▸ What to produce
Without including any pictures, please copy every entry below exactly.

(Plain-text document sources)
○ ○ ○ ○ ○ ○ ○
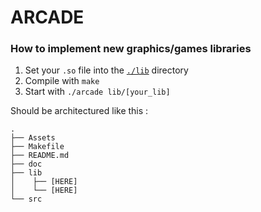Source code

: # ARCADE

### How to implement new graphics/games libraries

1. Set your `.so` file into the [`./lib`](lib/) directory
2. Compile with `make`
3. Start with `./arcade lib/[your_lib]`

Should be architectured like this :
```shell
.
├── Assets
├── Makefile
├── README.md
├── doc
├── lib
│    ├── [HERE]
│    └── [HERE]
└── src
```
○ ○ ○ ○ ○ ○ ○
▸ Reply
Source code

: # ARCADE

### How to implement new graphics/games libraries

1. Set your `.so` file into the [`./lib`](lib/) directory
2. Compile with `make`
3. Start with `./arcade lib/[your_lib]`

Should be architectured like this :
```shell
.
├── Assets
├── Makefile
├── README.md
├── doc
├── lib
│    ├── [HERE]
│    └── [HERE]
└── src
```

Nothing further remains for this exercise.